You can specify the text for C-c C-y to insert at the beginning
of each line: set mail-yank-prefix
to the desired string. (A
value of nil
means to use indentation; this is the default.)
However, C-u C-c C-y never adds anything at the beginning of the
inserted lines, regardless of the value of mail-yank-prefix
.
After using C-c C-y, you can use the command C-c C-q
(mail-fill-yanked-message
) to fill the paragraphs of the yanked
old message or messages. One use of C-c C-q fills all such
paragraphs, each one individually. See section Filling Text.
You can do spelling correction on the message text you have written
with the command M-x ispell-message. If you have yanked an
incoming message into the outgoing draft, this command skips what was
yanked, but it checks the text that you yourself inserted. (It looks
for indentation or mail-yank-prefix
to distinguish the cited
lines from your input.) See section Checking and Correcting Spelling.
Mail mode defines the character `%' as a word separator; this is helpful for using the word commands to edit mail addresses.
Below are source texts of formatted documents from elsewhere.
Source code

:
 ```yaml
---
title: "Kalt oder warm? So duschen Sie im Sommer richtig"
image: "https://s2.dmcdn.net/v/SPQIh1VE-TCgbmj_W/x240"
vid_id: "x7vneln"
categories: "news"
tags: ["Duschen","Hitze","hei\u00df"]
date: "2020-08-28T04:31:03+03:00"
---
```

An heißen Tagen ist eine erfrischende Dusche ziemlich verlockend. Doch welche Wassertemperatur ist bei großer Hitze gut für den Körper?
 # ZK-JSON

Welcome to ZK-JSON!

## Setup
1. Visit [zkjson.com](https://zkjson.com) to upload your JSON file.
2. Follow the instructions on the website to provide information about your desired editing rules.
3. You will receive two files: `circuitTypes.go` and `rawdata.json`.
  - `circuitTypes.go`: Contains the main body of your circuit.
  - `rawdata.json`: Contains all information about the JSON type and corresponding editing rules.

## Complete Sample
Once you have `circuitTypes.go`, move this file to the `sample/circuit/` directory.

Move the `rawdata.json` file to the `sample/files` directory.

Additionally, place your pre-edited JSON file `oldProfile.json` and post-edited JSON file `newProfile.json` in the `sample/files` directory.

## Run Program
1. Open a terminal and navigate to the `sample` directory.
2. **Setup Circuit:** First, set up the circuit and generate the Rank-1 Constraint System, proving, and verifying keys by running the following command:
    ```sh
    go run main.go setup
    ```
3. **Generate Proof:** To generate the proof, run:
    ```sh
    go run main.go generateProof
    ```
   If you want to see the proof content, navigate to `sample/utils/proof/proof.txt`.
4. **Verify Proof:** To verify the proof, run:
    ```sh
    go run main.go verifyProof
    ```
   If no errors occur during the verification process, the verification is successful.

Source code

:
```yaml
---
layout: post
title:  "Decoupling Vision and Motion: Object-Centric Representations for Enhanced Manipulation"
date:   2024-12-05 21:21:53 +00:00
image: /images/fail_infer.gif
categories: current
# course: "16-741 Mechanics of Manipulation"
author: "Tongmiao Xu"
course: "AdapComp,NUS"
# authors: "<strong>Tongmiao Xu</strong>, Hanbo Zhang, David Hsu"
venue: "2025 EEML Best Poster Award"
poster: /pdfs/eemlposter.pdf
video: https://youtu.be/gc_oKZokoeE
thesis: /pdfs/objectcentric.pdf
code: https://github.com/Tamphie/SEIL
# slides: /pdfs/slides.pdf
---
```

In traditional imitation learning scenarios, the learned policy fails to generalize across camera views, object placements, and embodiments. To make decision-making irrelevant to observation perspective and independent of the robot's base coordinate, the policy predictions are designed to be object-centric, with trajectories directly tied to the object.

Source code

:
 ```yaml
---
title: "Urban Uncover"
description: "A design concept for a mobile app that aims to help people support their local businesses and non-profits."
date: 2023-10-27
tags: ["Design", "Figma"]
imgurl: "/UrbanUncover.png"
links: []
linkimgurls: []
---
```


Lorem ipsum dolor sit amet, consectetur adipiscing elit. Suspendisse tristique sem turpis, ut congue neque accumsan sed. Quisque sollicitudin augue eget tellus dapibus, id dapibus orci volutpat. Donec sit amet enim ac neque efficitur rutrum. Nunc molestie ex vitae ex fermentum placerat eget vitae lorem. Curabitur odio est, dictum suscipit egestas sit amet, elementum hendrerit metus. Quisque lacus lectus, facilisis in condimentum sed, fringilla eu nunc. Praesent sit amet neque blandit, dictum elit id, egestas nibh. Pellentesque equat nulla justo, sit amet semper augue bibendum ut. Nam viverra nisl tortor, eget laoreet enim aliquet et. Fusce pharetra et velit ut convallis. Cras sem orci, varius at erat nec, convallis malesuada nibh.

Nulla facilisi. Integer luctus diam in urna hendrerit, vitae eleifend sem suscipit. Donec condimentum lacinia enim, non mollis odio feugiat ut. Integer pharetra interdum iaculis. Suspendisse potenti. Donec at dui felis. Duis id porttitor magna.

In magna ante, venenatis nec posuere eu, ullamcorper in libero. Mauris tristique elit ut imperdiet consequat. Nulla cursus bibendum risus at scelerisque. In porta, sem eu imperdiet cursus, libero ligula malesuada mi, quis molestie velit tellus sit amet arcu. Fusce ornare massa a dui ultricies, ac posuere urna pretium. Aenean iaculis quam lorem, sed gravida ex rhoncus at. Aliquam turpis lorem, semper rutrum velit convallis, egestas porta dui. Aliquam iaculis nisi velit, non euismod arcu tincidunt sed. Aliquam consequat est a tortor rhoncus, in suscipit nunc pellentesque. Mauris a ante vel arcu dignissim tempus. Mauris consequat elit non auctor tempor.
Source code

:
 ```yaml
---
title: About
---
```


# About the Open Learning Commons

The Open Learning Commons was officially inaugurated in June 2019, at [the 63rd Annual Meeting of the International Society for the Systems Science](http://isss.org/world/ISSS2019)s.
Mail mode is normally used in buffers set up automatically by the
mail
command and related commands. However, you can also switch
to Mail mode in a file-visiting buffer. That is a useful thing to do if
you have saved draft message text in a file. In a file-visiting buffer,
C-c C-c does not clear the modified flag, because only saving the
file should do that. As a result, you don't get a warning about trying
to send the same message twice.
Turning on Mail mode (which C-x m does automatically) runs the
normal hooks text-mode-hook
and mail-mode-hook
.
Initializing a new outgoing message runs the normal hook
mail-setup-hook
; if you want to add special fields to your mail
header or make other changes to the appearance of the mail buffer, use
that hook. See section Hooks.
The main difference between these hooks is just when they are
invoked. Whenever you type M-x mail, mail-mode-hook
runs
as soon as the `*mail*' buffer is created. Then the
mail-setup
function puts in the default contents of the buffer.
After these default contents are inserted, mail-setup-hook
runs.
M-x spook adds a line of randomly chosen keywords to an outgoing mail message. The keywords are chosen from a list of words that suggest you are discussing something subversive.
The idea behind this feature is that the suspicion that the NSA snoops on all electronic mail messages that contain keywords suggesting they might be interested. (The NSA says they don't, but that's what they would say.) The idea is that if lots of people add suspicious words to their messages, the NSA will get so busy with spurious input that they will have to give up reading it all.
Here's how to insert spook keywords automatically whenever you start entering an outgoing message:
(add-hook 'mail-setup-hook 'spook)
Whether or not this confuses the NSA, it at least amuses people.